The horses seem to have been their great love; prized ones might be killed and buried with their owners along with other precious items. They provided meat and drink (mare’s milk was a staple) as well as mobility in war. The Scythians developed harnesses and saddles – there’s a whole one on display here, its patterns somewhat faded after two millennia – but, surprisingly, not stirrups, which make riding a lot easier.
One gorgeous bridle on show, beautifully preserved after 2300 years, still has its straps and carved plaques showing eagles, rams and wolves, though the gold leaf that would once have covered them has gone. There’s also a funeral mask for a horse, topped with a ram’s head that’s topped with a cockerel, and evidently meant to turn it into a mythical beast to carry its master in the next world.
The humans are well preserved too. There’s a mummified head with pierced ear, and some leathery skin, covered in tattoos of real or mythical beasts; this seems to have been a Scythian specialty. Ancient historians said Scythians were bearded, but all the ones found have been clean shaven. However, a fake beard found in one tomb is on display, part of a burial ritual, maybe.
As well as beards and horses, the deceased might be accompanied by cooks, concubines and other people needed for the afterlife. And cheese, and nail clippings: there are some of them in the exhibition too. Even “maybe” sounds a little too assertive when you’re pondering nail clippings, but they might have protected the dead against something.

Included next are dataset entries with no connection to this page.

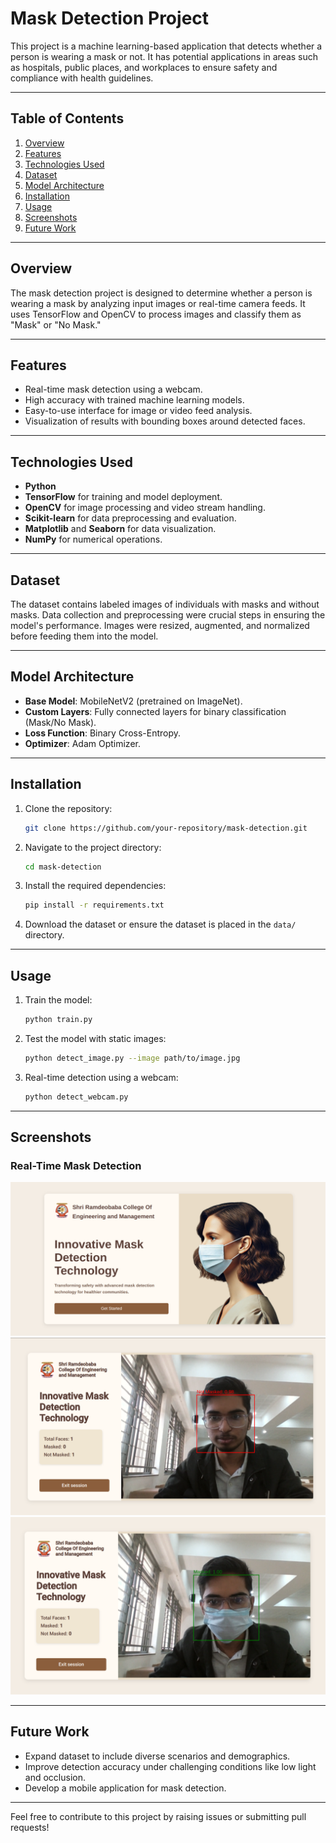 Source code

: # Mask Detection Project

This project is a machine learning-based application that detects whether a person is wearing a mask or not. It has potential applications in areas such as hospitals, public places, and workplaces to ensure safety and compliance with health guidelines.

---

## Table of Contents

1. [Overview](#overview)
2. [Features](#features)
3. [Technologies Used](#technologies-used)
4. [Dataset](#dataset)
5. [Model Architecture](#model-architecture)
6. [Installation](#installation)
7. [Usage](#usage)
8. [Screenshots](#screenshots)
9. [Future Work](#future-work)

---

## Overview
The mask detection project is designed to determine whether a person is wearing a mask by analyzing input images or real-time camera feeds. It uses TensorFlow and OpenCV to process images and classify them as "Mask" or "No Mask."

---

## Features
- Real-time mask detection using a webcam.
- High accuracy with trained machine learning models.
- Easy-to-use interface for image or video feed analysis.
- Visualization of results with bounding boxes around detected faces.

---

## Technologies Used
- **Python**
- **TensorFlow** for training and model deployment.
- **OpenCV** for image processing and video stream handling.
- **Scikit-learn** for data preprocessing and evaluation.
- **Matplotlib** and **Seaborn** for data visualization.
- **NumPy** for numerical operations.

---

## Dataset
The dataset contains labeled images of individuals with masks and without masks. Data collection and preprocessing were crucial steps in ensuring the model's performance. Images were resized, augmented, and normalized before feeding them into the model.

---

## Model Architecture
- **Base Model**: MobileNetV2 (pretrained on ImageNet).
- **Custom Layers**: Fully connected layers for binary classification (Mask/No Mask).
- **Loss Function**: Binary Cross-Entropy.
- **Optimizer**: Adam Optimizer.

---

## Installation
1. Clone the repository:
   ```bash
   git clone https://github.com/your-repository/mask-detection.git
   ```
2. Navigate to the project directory:
   ```bash
   cd mask-detection
   ```
3. Install the required dependencies:
   ```bash
   pip install -r requirements.txt
   ```
4. Download the dataset or ensure the dataset is placed in the `data/` directory.

---

## Usage
1. Train the model:
   ```bash
   python train.py
   ```
2. Test the model with static images:
   ```bash
   python detect_image.py --image path/to/image.jpg
   ```
3. Real-time detection using a webcam:
   ```bash
   python detect_webcam.py
   ```

---

## Screenshots

### Real-Time Mask Detection
![Real-Time Detection](/Images/home.png)
![Real-Time Detection](/Images/withoutMask.png)
![Real-Time Detection](/Images/with_Mask.png)



---

## Future Work
- Expand dataset to include diverse scenarios and demographics.
- Improve detection accuracy under challenging conditions like low light and occlusion.
- Develop a mobile application for mask detection.

---


Feel free to contribute to this project by raising issues or submitting pull requests!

In life, they feasted and drank – overdoing it when they discovered Greek wine: the Greeks drank it with water, the Scythians neat, or even mixed with blood after swearing allegiance. They also got stoned. Graves have turned up hemp-smoking sets: it seems people threw hemp seeds onto hot stones under a mini-tent, stuck their heads in and, said the Greek historian Herodotus, howled with pleasure. Maybe it was medicinal. Maybe.
None of the tents they lived in have survived, but a collapsible table is on show, its legs elegantly turned by lathe. There’s a fine piece of body armour, along with axes and an intricately decorated scabbard, but also more perishable clothes: fur, felt, even beautifully embroidered women’s long socks.
The exhibition acknowledges that this is all a work in progress, a mixture of stunning discoveries that are still being made and imaginative speculation about what they might mean. In comparison with the well understood and solidly built worlds of Egypt and Greece, it’s tantalising to catch glimpses of the mysterious warrior nomads who once controlled the vast empty steppes of Siberia before vanishing into the mists of time.
Scythians: Warriors of Ancient Siberia is at the British Museum until 14 January 2018. Tickets £16.50, concessions available.